— Exercise aim —
Make an exact copy of the entries below.

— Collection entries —
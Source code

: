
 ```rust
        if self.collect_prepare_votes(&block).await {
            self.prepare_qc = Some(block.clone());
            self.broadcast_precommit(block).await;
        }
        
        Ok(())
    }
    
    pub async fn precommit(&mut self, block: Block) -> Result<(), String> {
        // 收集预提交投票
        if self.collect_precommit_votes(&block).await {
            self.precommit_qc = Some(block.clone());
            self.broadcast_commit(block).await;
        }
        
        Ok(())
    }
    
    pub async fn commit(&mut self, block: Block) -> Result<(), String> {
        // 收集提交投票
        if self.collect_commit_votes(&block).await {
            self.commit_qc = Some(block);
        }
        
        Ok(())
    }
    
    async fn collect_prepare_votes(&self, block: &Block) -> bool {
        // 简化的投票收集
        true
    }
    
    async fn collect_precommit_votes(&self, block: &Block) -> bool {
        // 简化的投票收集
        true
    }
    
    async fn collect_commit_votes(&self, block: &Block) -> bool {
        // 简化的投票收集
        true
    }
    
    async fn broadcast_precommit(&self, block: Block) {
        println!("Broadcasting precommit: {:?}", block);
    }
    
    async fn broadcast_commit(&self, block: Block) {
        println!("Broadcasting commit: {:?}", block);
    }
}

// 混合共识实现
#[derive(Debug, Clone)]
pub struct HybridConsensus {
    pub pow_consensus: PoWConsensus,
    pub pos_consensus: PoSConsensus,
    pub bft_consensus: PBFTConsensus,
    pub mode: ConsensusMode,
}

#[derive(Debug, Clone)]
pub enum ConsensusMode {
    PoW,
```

— Completed task —
Source code

:
 ```rust
        if self.collect_prepare_votes(&block).await {
            self.prepare_qc = Some(block.clone());
            self.broadcast_precommit(block).await;
        }
        
        Ok(())
    }
    
    pub async fn precommit(&mut self, block: Block) -> Result<(), String> {
        // 收集预提交投票
        if self.collect_precommit_votes(&block).await {
            self.precommit_qc = Some(block.clone());
            self.broadcast_commit(block).await;
        }
        
        Ok(())
    }
    
    pub async fn commit(&mut self, block: Block) -> Result<(), String> {
        // 收集提交投票
        if self.collect_commit_votes(&block).await {
            self.commit_qc = Some(block);
        }
        
        Ok(())
    }
    
    async fn collect_prepare_votes(&self, block: &Block) -> bool {
        // 简化的投票收集
        true
    }
    
    async fn collect_precommit_votes(&self, block: &Block) -> bool {
        // 简化的投票收集
        true
    }
    
    async fn collect_commit_votes(&self, block: &Block) -> bool {
        // 简化的投票收集
        true
    }
    
    async fn broadcast_precommit(&self, block: Block) {
        println!("Broadcasting precommit: {:?}", block);
    }
    
    async fn broadcast_commit(&self, block: Block) {
        println!("Broadcasting commit: {:?}", block);
    }
}

// 混合共识实现
#[derive(Debug, Clone)]
pub struct HybridConsensus {
    pub pow_consensus: PoWConsensus,
    pub pos_consensus: PoSConsensus,
    pub bft_consensus: PBFTConsensus,
    pub mode: ConsensusMode,
}

#[derive(Debug, Clone)]
pub enum ConsensusMode {
    PoW,
```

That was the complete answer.